3 Mistakes to Avoid When Registering Your Name as a Trade Mark
Understandably, many business owners choose to trade under their family names. If you use your name to help establish your business’ identity within your community, you might be inclined to register your name as a trade mark. Put simply, a registered trade mark protects the goods and services that make up your business. When you gain the exclusive rights to use a registered trade mark, you can take legal action in the instance where someone copies or misuses your trade mark. However, before you register your name as a trade mark, you should ensure:
- your business name is capable of distinguishing your business from others;
- your business name is not a common name or surname; and
- you register for protection under the correct trade mark classes.

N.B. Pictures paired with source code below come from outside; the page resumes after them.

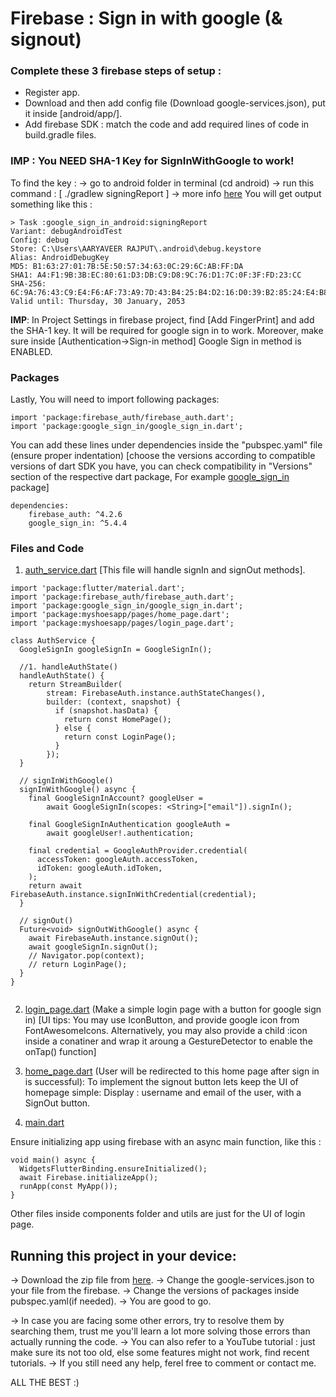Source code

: # Firebase : Sign in with google (& signout) 

### Complete these 3 firebase steps of setup : 

- Register app.
- Download and then add config file (Download google-services.json), put it inside [android/app/].
- Add firebase SDK :  match the code and add required lines of code in build.gradle files.


### **IMP** : You NEED SHA-1 Key for SignInWithGoogle to work!

To find the key :
-> go to android folder in terminal (cd android)
-> run this command  :  [ ./gradlew signingReport ]
-> more info [here](https://developers.google.com/android/guides/client-auth?authuser=0&hl=en#using_gradles_signing_report)
You will get output something like this :

```
> Task :google_sign_in_android:signingReport
Variant: debugAndroidTest
Config: debug
Store: C:\Users\AARYAVEER RAJPUT\.android\debug.keystore
Alias: AndroidDebugKey
MD5: B1:63:27:01:7B:5E:50:57:34:63:0C:29:6C:AB:FF:DA
SHA1: A4:F1:9B:3B:EC:80:61:D3:DB:C9:D8:9C:76:D1:7C:0F:3F:FD:23:CC
SHA-256: 6C:9A:76:43:C9:E4:F6:AF:73:A9:7D:43:B4:25:B4:D2:16:D0:39:B2:85:24:E4:B8:59:C7:63:09:66:E0:BB:66
Valid until: Thursday, 30 January, 2053

```

**IMP**: In Project Settings in firebase project, find [Add FingerPrint] and add the SHA-1 key. It will be required for google sign in to work.
Moreover, make sure inside [Authentication->Sign-in method] Google Sign in method is ENABLED.


### Packages
Lastly, 
You will need to import following packages:

```
import 'package:firebase_auth/firebase_auth.dart';
import 'package:google_sign_in/google_sign_in.dart'; 
```

You can add these lines under dependencies inside the "pubspec.yaml" file  (ensure proper indentation) [choose the versions according to compatible versions of dart SDK you have, you can check compatibility in "Versions" section of the respective dart package, For example [google_sign_in](https://pub.dev/packages/google_sign_in/versions) package]

```
dependencies:
    firebase_auth: ^4.2.6
    google_sign_in: ^5.4.4
```

### Files and Code

1. [auth_service.dart](https://github.com/AKR-2803/FlutterPractice/blob/day7_firebase/lib/auth_service.dart) [This file will handle signIn and signOut methods].


```
import 'package:flutter/material.dart';
import 'package:firebase_auth/firebase_auth.dart';
import 'package:google_sign_in/google_sign_in.dart';
import 'package:myshoesapp/pages/home_page.dart';
import 'package:myshoesapp/pages/login_page.dart';

class AuthService {
  GoogleSignIn googleSignIn = GoogleSignIn();

  //1. handleAuthState()
  handleAuthState() {
    return StreamBuilder(
        stream: FirebaseAuth.instance.authStateChanges(),
        builder: (context, snapshot) {
          if (snapshot.hasData) {
            return const HomePage();
          } else {
            return const LoginPage();
          }
        });
  }

  // signInWithGoogle()
  signInWithGoogle() async {
    final GoogleSignInAccount? googleUser =
        await GoogleSignIn(scopes: <String>["email"]).signIn();

    final GoogleSignInAuthentication googleAuth =
        await googleUser!.authentication;

    final credential = GoogleAuthProvider.credential(
      accessToken: googleAuth.accessToken,
      idToken: googleAuth.idToken,
    );
    return await FirebaseAuth.instance.signInWithCredential(credential);
  }

  // signOut()
  Future<void> signOutWithGoogle() async {
    await FirebaseAuth.instance.signOut();
    await googleSignIn.signOut();
    // Navigator.pop(context);
    // return LoginPage();
  }
}


```


2.  [login_page.dart](https://github.com/AKR-2803/FlutterPractice/blob/day7_firebase/lib/pages/login_page.dart)  (Make a simple login page with a button for google sign in)
[UI tips:  You may use IconButton, and provide google icon from FontAwesomeIcons. Alternatively, you may also provide a child :icon inside a conatiner and wrap it aroung a GestureDetector to enable the onTap() function]


3. [home_page.dart](https://github.com/AKR-2803/FlutterPractice/blob/day7_firebase/lib/pages/home_page.dart) (User will be redirected to this home page after sign in is successful): To implement the signout button lets keep the UI of homepage simple:
Display : username and email of the user, with a SignOut button.

4. [main.dart](https://github.com/AKR-2803/FlutterPractice/blob/day7_firebase/lib/main.dart) 

Ensure initializing app using firebase with an async main function, like this :

```
void main() async {
  WidgetsFlutterBinding.ensureInitialized();
  await Firebase.initializeApp();
  runApp(const MyApp());
}
```

Other files inside components folder and utils are just for the UI of login page.



## Running this project in your device: 

-> Download the zip file from [here](https://github.com/AKR-2803/FlutterPractice/tree/day7_firebase).
-> Change the google-services.json to your file from the firebase.
-> Change the versions of packages inside pubspec.yaml(if needed).
-> You are good to go.


-> In case you are facing some other errors, try to resolve them by searching them, trust me you'll learn a lot more solving those errors than actually running the code. 
-> You can also refer to a YouTube tutorial : just make sure its not too old, else some features might not work, find recent tutorials.
-> If you still need any help, ferel free to comment or contact me.


ALL THE BEST :)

In this article, we will go through some mistakes to avoid when registering your name as a trade mark.
1. Your Name Does Not Distinguish Your Business From Others
Intellectual property can exist in many different circumstances. For a small business, its name, logo, unique processes or publications can all comprise its intellectual property. When it comes to a trade mark, the law only protects signs that help consumers identify your business and your branding. That is to say, your trade mark must be capable of distinguishing your business’ goods and services from others in the marketplace.
Since the process of trade mark registration can be costly, you might reconsider registering your name as a trade mark if:
- your name is unable to distinguish your business’ goods and services from others in the market; or
- acquiring trade mark protection will not necessarily help your customers identify your brand.
As with everything in law, there are exceptions to this rule. For example, if you have acquired a significant reputation within the marketplace for your generic business name, you may still be able to obtain trade mark rights.
In any event, you should seek legal advice before filing a trade mark application if you are unsure whether your trade mark will qualify for protection.
2. Registering a Common Name
At its core, a trade mark must distinguish one business from another. Consequently, IP Australia is unlikely to accept an application for a trade mark that lacks distinctiveness. This applies to common surnames like ‘Smith’ and ‘Jones’ or common first names like ‘Harry’ or ‘David’, which may be more difficult to register since they are so common.
Whether a name is common can depend on how many times it appears on the Australian electoral roll. For example, the Trade Mark Office recently rejected a trade mark application on the basis that the name ‘Barton’ was sufficiently common. At the time of their decision, the name appeared on the electoral roll 5100 times.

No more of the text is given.